In recent years, the intestinal microbiome in newborns has been a focus of neonatology due to its critical role in the proper functioning of the body and neonatal health. Newborns have less diversity in their intestinal flora than adults. Intestinal colonization factors in newborns are closely related to gestational age at birth, the mode of delivery and antibacterial therapy (5-7).

According to Neu and Rushing (8), newborns born vaginally acquire bacteria resembling the vaginal microbiome of their mother, mainly Lactobacillus and Prevotella. On the contrary, newborns born by cesarean section acquire bacteria similar to the skin microbiome of their mother, primarily Staphylococcus aureus (8).

Pace et al (9) demonstrated the changes in the vaginal microbiome with gestational age. The relative content of Lactobacillus spp. in the mother's vaginal microflora increases towards full-term pregnancy. Thus, Lactobacillus spp. predominates and determines the spectrum of microorganisms colonizing the newborn during its passage through the birth canal (9).

Factors, such as antibacterial therapy, mechanical ventilation, delayed breastfeeding and low enteral feeding volumes delay the establishment of a normal gut microbiota in infants born prior to 28 weeks of gestation. The resulting prevalence of Escherichia coli, Klebsiella, Staphylococcus, Propionibacterium and Corynebacterium in premature babies has long-term consequences for their health, including an increased susceptibility to developing NEC (10,11). Normal intestinal biocenosis prevents the development of opportunistic microflora, producing vitamins B, K, and D, and promoting the absorption of iron and calcium (12).

According to the study by Yao et al (13), the intestines of preterm infants are colonized with hospital-acquired flora due to their prolonged periods of hospitalization in intensive care units (ICUs) and the long-term use of antibiotics. They emphasized that gut colonization in preterm infants differs significantly from that in full-term infants (13). The inverse association between age at NEC diagnosis and gestational age at birth reflects the accumulation of risk factors, such as dysbiosis and developmental features of the intestinal immune system (14).

FI in preterm infants is directly associated with changes in the gut microbiota. Children with FI have a lower microbial diversity, fewer beneficial bacteria and increased numbers of pathogenic bacteria (15).

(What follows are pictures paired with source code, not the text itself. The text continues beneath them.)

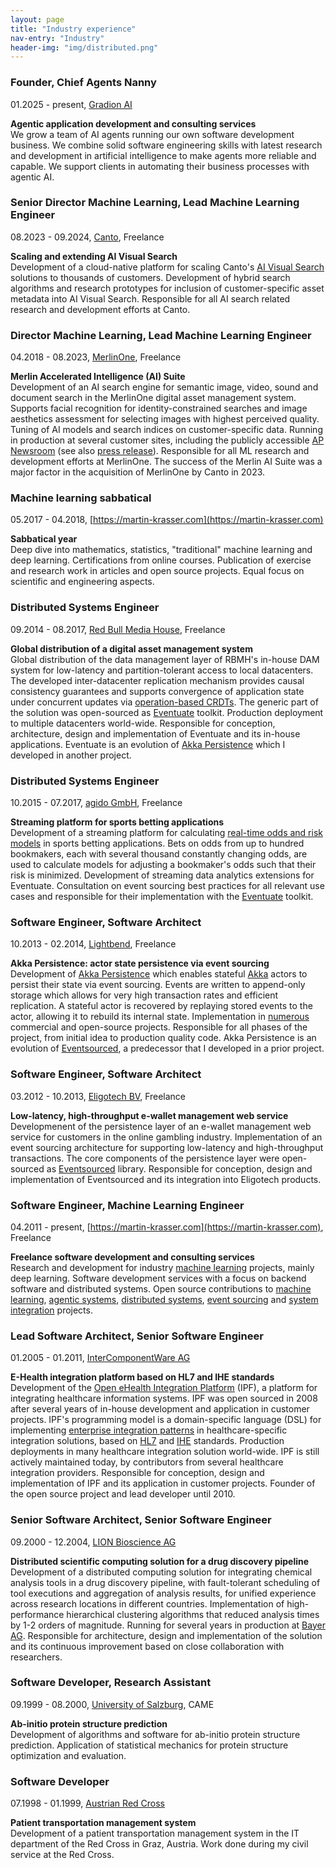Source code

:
 ```yaml
---
layout: page
title: "Industry experience"
nav-entry: "Industry"
header-img: "img/distributed.png"
---
```


### Founder, Chief Agents Nanny

01.2025 - present, [Gradion AI](https://gradion.ai)

**Agentic application development and consulting services**  
We grow a team of AI agents running our own software development business. We combine solid software engineering skills with latest research and development in artificial intelligence to make agents more reliable and capable. We support clients in automating their business processes with agentic AI. 


### Senior Director Machine Learning, Lead Machine Learning Engineer

08.2023 - 09.2024, [Canto](https://www.canto.com/), Freelance

**Scaling and extending AI Visual Search**  
Development of a cloud-native platform for scaling Canto's [AI Visual Search](https://www.canto.com/product/ai-visual-search/) solutions to thousands of customers. Development of hybrid search algorithms and research prototypes for inclusion of customer-specific asset metadata into AI Visual Search. 
Responsible for all AI search related research and development efforts at Canto.

### Director Machine Learning, Lead Machine Learning Engineer

04.2018 - 08.2023, [MerlinOne](https://merlinone.com/), Freelance

**Merlin Accelerated Intelligence (AI) Suite**  
Development of an AI search engine for semantic image, video, sound and document search in the MerlinOne digital asset management system. Supports facial recognition for identity-constrained searches and image aesthetics assessment for selecting images with highest perceived quality. Tuning of AI models and search indices on customer-specific data. 
Running in production at several customer sites, including the publicly accessible [AP Newsroom](https://newsroom.ap.org/) (see also [press release](https://www.ap.org/media-center/press-releases/2023/millions-of-ap-images-and-video-now-available-on-single-platform-with-ai-powered-search/)). Responsible for all ML research and development efforts at MerlinOne. The success of the Merlin AI Suite was a major factor in the acquisition of MerlinOne by Canto in 2023.

### Machine learning sabbatical

05.2017 - 04.2018, [https://martin-krasser.com](https://martin-krasser.com)

**Sabbatical year**  
Deep dive into mathematics, statistics, "traditional" machine learning and deep learning. Certifications from online courses. Publication of exercise and research work in articles and open source projects. Equal focus on scientific and engineering aspects. 


### Distributed Systems Engineer

09.2014 - 08.2017, [Red Bull Media House](http://www.redbullmediahouse.com/), Freelance

**Global distribution of a digital asset management system**  
Global distribution of the data management layer of RBMH's in-house DAM system for low-latency and partition-tolerant access to local datacenters. The developed inter-datacenter replication mechanism provides causal consistency guarantees and supports convergence of application state under concurrent updates via [operation-based CRDTs](https://rbmhtechnology.github.io/eventuate/architecture.html#operation-based-crdts). The generic part of the solution was open-sourced as [Eventuate](https://rbmhtechnology.github.io/eventuate/overview.html) toolkit. 
Production deployment to multiple datacenters world-wide. Responsible for conception, architecture, design and implementation of Eventuate and its in-house applications. Eventuate is an evolution of [Akka Persistence](https://doc.akka.io/docs/akka/current/persistence.html) which I developed in another project.

### Distributed Systems Engineer

10.2015 - 07.2017, [agido GmbH](http://www.agido.com/), Freelance

**Streaming platform for sports betting applications**  
Development of a streaming platform for calculating [real-time odds and risk models](https://www.agido.com/projekte) in sports betting applications. Bets on odds from up to hundred bookmakers, each with several thousand constantly changing odds, are used to calculate models for adjusting a bookmaker's odds such that their risk is minimized. Development of streaming data analytics extensions for Eventuate. 
Consultation on event sourcing best practices for all relevant use cases and responsible for their implementation with the [Eventuate](https://rbmhtechnology.github.io/eventuate/overview.html) toolkit.

### Software Engineer, Software Architect

10.2013 - 02.2014, [Lightbend](http://www.lightbend.com/), Freelance

**Akka Persistence: actor state persistence via event sourcing**  
Development of [Akka Persistence](https://doc.akka.io/docs/akka/current/persistence.html) which enables stateful [Akka](https://akka.io/) actors to persist their state via event sourcing. Events are written to append-only storage which allows for very high transaction rates and efficient replication. A stateful actor is recovered by replaying stored events to the actor, allowing it to rebuild its internal state. 
Implementation in [numerous](https://github.com/search?q=%22akka-persistence%22&type=repositories) commercial and open-source projects. Responsible for all phases of the project, from initial idea to production quality code. Akka Persistence is an evolution of [Eventsourced](https://github.com/eligosource/eventsourced), a predecessor that I developed in a prior project.

### Software Engineer, Software Architect

03.2012 - 10.2013, [Eligotech BV](http://www.eligotech.com/), Freelance

**Low-latency, high-throughput e-wallet management web service**  
Developmenent of the persistence layer of an e-wallet management web service for customers in the online gambling industry. Implementation of an event sourcing architecture for supporting low-latency and high-throughput transactions. The core components of the persistence layer were open-sourced as [Eventsourced](https://github.com/eligosource/eventsourced) library. 
Responsible for conception, design and implementation of Eventsourced and its integration into Eligotech products.

### Software Engineer, Machine Learning Engineer

04.2011 - present, [https://martin-krasser.com](https://martin-krasser.com), Freelance

**Freelance software development and consulting services**  
Research and development for industry [machine learning](/stories/#machine-learning) projects, mainly deep learning. Software development services with a focus on backend software and distributed systems. Open source contributions to [machine learning](/stories/#machine-learning), [agentic systems](/stories/#agentic-systems), [distributed systems](/stories/#distributed-systems), [event sourcing](/stories/#event-sourcing) and [system integration](/stories/#system-integration) projects. 


### Lead Software Architect, Senior Software Engineer

01.2005 - 01.2011, [InterComponentWare AG](https://icw-global.com/)

**E-Health integration platform based on HL7 and IHE standards**  
Development of the [Open eHealth Integration Platform](https://oehf.github.io/ipf-docs/) (IPF), a platform for integrating healthcare information systems. IPF was open sourced in 2008 after several years of in-house development and application in customer projects. IPF's programming model is a domain-specific language (DSL) for implementing [enterprise integration patterns](https://www.enterpriseintegrationpatterns.com/) in healthcare-specific integration solutions, based on [HL7](http://www.hl7.org/) and [IHE](https://www.ihe.net/) standards. 
Production deployments in many healthcare integration solution world-wide. IPF is still actively maintained today, by contributors from several healthcare integration providers. Responsible for conception, design and implementation of IPF and its application in customer projects. Founder of the open source project and lead developer until 2010.

### Senior Software Architect, Senior Software Engineer

09.2000 - 12.2004, [LION Bioscience AG](http://www.lionbioscience.com/)

**Distributed scientific computing solution for a drug discovery pipeline**  
Development of a distributed computing solution for integrating chemical analysis tools in a drug discovery pipeline, with fault-tolerant scheduling of tool executions and aggregation of analysis results, for unified experience across research locations in different countries. Implementation of high-performance hierarchical clustering algorithms that reduced analysis times by 1-2 orders of magnitude. 
Running for several years in production at [Bayer AG](https://www.bayer.com/). Responsible for architecture, design and implementation of the solution and its continuous improvement based on close collaboration with researchers.

### Software Developer, Research Assistant

09.1999 - 08.2000, [University of Salzburg](http://uni-salzburg.at/), CAME

**Ab-initio protein structure prediction**  
Development of algorithms and software for ab-initio protein structure prediction. Application of statistical mechanics for protein structure optimization and evaluation. 


### Software Developer

07.1998 - 01.1999, [Austrian Red Cross](http://www.roteskreuz.at/)

**Patient transportation management system**  
Development of a patient transportation management system in the IT department of the Red Cross in Graz, Austria. Work done during my civil service at the Red Cross. 


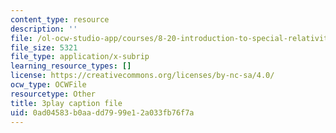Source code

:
 ```yaml
---
content_type: resource
description: ''
file: /ol-ocw-studio-app/courses/8-20-introduction-to-special-relativity-january-iap-2021/0ad04583b0aadd7999e12a033fb76f7a_VOlOArfGRqQ.srt
file_size: 5321
file_type: application/x-subrip
learning_resource_types: []
license: https://creativecommons.org/licenses/by-nc-sa/4.0/
ocw_type: OCWFile
resourcetype: Other
title: 3play caption file
uid: 0ad04583-b0aa-dd79-99e1-2a033fb76f7a
---
```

A recent literature review demonstrated that intestinal dysbiosis can cause acute illnesses in preterm infants, including NEC, sepsis, bronchopulmonary dysplasia and retinopathy of prematurity, and can affect their neuropsychological development and somatic growth (16).

Altered gut microbiota and its metabolites directly affect nutrient absorption, gut development, inflammation and hormonal signaling, thereby affecting growth, and promoting the development of metabolic disorders in preterm infants. This supports the connection between pathologic gut colonization and the development of bacteremia in preterm infants in ICUs (17). These data highlight the key role of the gut microbiota in the development of inflammatory complications, including NEC, in preterm infants.

The pathogenesis of NEC begins with an inflammatory process that damages the intestinal mucosa colonized by microflora, the immature intestinal epithelium and the intestinal circulation, leading to an excessive inflammatory response (18).

The high incidence and mortality rates associated with FI and NEC among preterm infants (19) emphasize the need for the early identification of risk groups and the development of effective methods for their prevention and early diagnosis. Previous studies have highlighted the role of the gut microbiota in the pathogenesis of these conditions, with a particular focus on Enterobacter, Klebsiella, Citrobacter and Acinetobacter Gram-negative bacteria (10,19). These microorganisms, often nosocomial pathogens, can colonize the intestine in humans with immature immunity and impaired barrier function, contributing to the development of systemic infections and the exacerbation of inflammatory processes (20). The clinical consequences of a disrupted intestinal microbiome in preterm infants are of particular interest. Prospects for microbiome diagnostics and interventions to improve the health of preterm infants have been discussed (21,22).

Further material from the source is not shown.